▶ _About this exercise_:
Copy the listing below exactly. Pictures stay out of it.

▶ _Records to process_:
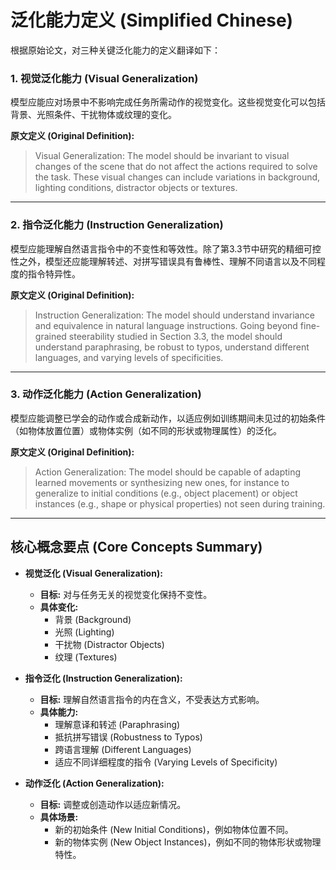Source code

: # 泛化能力定义 (Simplified Chinese)

根据原始论文，对三种关键泛化能力的定义翻译如下：

### 1. 视觉泛化能力 (Visual Generalization)
模型应能应对场景中不影响完成任务所需动作的视觉变化。这些视觉变化可以包括背景、光照条件、干扰物体或纹理的变化。

**原文定义 (Original Definition):**
> Visual Generalization: The model should be invariant to visual changes of the scene that do not affect the actions required to solve the task. These visual changes can include variations in background, lighting conditions, distractor objects or textures.

---

### 2. 指令泛化能力 (Instruction Generalization)
模型应能理解自然语言指令中的不变性和等效性。除了第3.3节中研究的精细可控性之外，模型还应能理解转述、对拼写错误具有鲁棒性、理解不同语言以及不同程度的指令特异性。

**原文定义 (Original Definition):**
> Instruction Generalization: The model should understand invariance and equivalence in natural language instructions. Going beyond fine-grained steerability studied in Section 3.3, the model should understand paraphrasing, be robust to typos, understand different languages, and varying levels of specificities.

---

### 3. 动作泛化能力 (Action Generalization)
模型应能调整已学会的动作或合成新动作，以适应例如训练期间未见过的初始条件（如物体放置位置）或物体实例（如不同的形状或物理属性）的泛化。

**原文定义 (Original Definition):**
> Action Generalization: The model should be capable of adapting learned movements or synthesizing new ones, for instance to generalize to initial conditions (e.g., object placement) or object instances (e.g., shape or physical properties) not seen during training.

---

## 核心概念要点 (Core Concepts Summary)

-   **视觉泛化 (Visual Generalization):**
    -   **目标:** 对与任务无关的视觉变化保持不变性。
    -   **具体变化:**
        -   背景 (Background)
        -   光照 (Lighting)
        -   干扰物 (Distractor Objects)
        -   纹理 (Textures)

-   **指令泛化 (Instruction Generalization):**
    -   **目标:** 理解自然语言指令的内在含义，不受表达方式影响。
    -   **具体能力:**
        -   理解意译和转述 (Paraphrasing)
        -   抵抗拼写错误 (Robustness to Typos)
        -   跨语言理解 (Different Languages)
        -   适应不同详细程度的指令 (Varying Levels of Specificity)

-   **动作泛化 (Action Generalization):**
    -   **目标:** 调整或创造动作以适应新情况。
    -   **具体场景:**
        -   新的初始条件 (New Initial Conditions)，例如物体位置不同。
        -   新的物体实例 (New Object Instances)，例如不同的物体形状或物理特性。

▶ _Result below_:
Source code

: # 泛化能力定义 (Simplified Chinese)

根据原始论文，对三种关键泛化能力的定义翻译如下：

### 1. 视觉泛化能力 (Visual Generalization)
模型应能应对场景中不影响完成任务所需动作的视觉变化。这些视觉变化可以包括背景、光照条件、干扰物体或纹理的变化。

**原文定义 (Original Definition):**
> Visual Generalization: The model should be invariant to visual changes of the scene that do not affect the actions required to solve the task. These visual changes can include variations in background, lighting conditions, distractor objects or textures.

---

### 2. 指令泛化能力 (Instruction Generalization)
模型应能理解自然语言指令中的不变性和等效性。除了第3.3节中研究的精细可控性之外，模型还应能理解转述、对拼写错误具有鲁棒性、理解不同语言以及不同程度的指令特异性。

**原文定义 (Original Definition):**
> Instruction Generalization: The model should understand invariance and equivalence in natural language instructions. Going beyond fine-grained steerability studied in Section 3.3, the model should understand paraphrasing, be robust to typos, understand different languages, and varying levels of specificities.

---

### 3. 动作泛化能力 (Action Generalization)
模型应能调整已学会的动作或合成新动作，以适应例如训练期间未见过的初始条件（如物体放置位置）或物体实例（如不同的形状或物理属性）的泛化。

**原文定义 (Original Definition):**
> Action Generalization: The model should be capable of adapting learned movements or synthesizing new ones, for instance to generalize to initial conditions (e.g., object placement) or object instances (e.g., shape or physical properties) not seen during training.

---

## 核心概念要点 (Core Concepts Summary)

-   **视觉泛化 (Visual Generalization):**
    -   **目标:** 对与任务无关的视觉变化保持不变性。
    -   **具体变化:**
        -   背景 (Background)
        -   光照 (Lighting)
        -   干扰物 (Distractor Objects)
        -   纹理 (Textures)

-   **指令泛化 (Instruction Generalization):**
    -   **目标:** 理解自然语言指令的内在含义，不受表达方式影响。
    -   **具体能力:**
        -   理解意译和转述 (Paraphrasing)
        -   抵抗拼写错误 (Robustness to Typos)
        -   跨语言理解 (Different Languages)
        -   适应不同详细程度的指令 (Varying Levels of Specificity)

-   **动作泛化 (Action Generalization):**
    -   **目标:** 调整或创造动作以适应新情况。
    -   **具体场景:**
        -   新的初始条件 (New Initial Conditions)，例如物体位置不同。
        -   新的物体实例 (New Object Instances)，例如不同的物体形状或物理特性。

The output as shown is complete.